### Aim of the task
For each line below that includes the word "License", make a copy.

### Input for this task

****

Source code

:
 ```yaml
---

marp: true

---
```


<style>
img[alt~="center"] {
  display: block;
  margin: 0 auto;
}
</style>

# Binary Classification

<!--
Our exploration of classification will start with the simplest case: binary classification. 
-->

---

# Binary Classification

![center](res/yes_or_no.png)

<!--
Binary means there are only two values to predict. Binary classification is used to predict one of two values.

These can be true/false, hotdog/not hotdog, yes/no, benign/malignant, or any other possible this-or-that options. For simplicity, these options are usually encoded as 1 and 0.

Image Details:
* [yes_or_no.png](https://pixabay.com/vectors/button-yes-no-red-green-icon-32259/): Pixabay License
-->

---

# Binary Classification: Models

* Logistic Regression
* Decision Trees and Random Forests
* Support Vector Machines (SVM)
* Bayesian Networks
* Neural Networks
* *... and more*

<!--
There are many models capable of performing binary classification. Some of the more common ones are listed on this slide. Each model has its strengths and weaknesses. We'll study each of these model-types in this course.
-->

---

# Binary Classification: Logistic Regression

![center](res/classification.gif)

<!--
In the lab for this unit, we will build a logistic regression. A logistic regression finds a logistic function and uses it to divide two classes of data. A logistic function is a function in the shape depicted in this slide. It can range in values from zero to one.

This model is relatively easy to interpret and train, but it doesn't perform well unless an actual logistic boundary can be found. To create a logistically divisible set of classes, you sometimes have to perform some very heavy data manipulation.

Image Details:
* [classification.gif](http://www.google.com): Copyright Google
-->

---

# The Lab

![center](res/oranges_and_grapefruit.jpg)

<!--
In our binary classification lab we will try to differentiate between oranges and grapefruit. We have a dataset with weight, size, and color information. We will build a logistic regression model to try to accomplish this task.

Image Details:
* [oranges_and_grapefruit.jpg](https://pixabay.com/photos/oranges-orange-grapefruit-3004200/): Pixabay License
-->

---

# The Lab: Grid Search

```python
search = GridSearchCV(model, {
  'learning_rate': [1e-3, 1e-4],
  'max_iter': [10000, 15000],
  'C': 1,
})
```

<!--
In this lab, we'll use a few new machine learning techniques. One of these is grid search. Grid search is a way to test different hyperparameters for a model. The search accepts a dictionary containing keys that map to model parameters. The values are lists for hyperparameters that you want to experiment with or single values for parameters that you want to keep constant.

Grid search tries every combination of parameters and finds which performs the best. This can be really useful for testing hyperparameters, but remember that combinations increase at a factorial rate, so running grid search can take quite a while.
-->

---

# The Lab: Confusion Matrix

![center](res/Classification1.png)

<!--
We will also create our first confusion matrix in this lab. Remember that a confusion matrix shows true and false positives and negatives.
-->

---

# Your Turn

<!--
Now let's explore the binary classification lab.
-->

****

### Exercise answer
* [yes_or_no.png](https://pixabay.com/vectors/button-yes-no-red-green-icon-32259/): Pixabay License
* [oranges_and_grapefruit.jpg](https://pixabay.com/photos/oranges-orange-grapefruit-3004200/): Pixabay License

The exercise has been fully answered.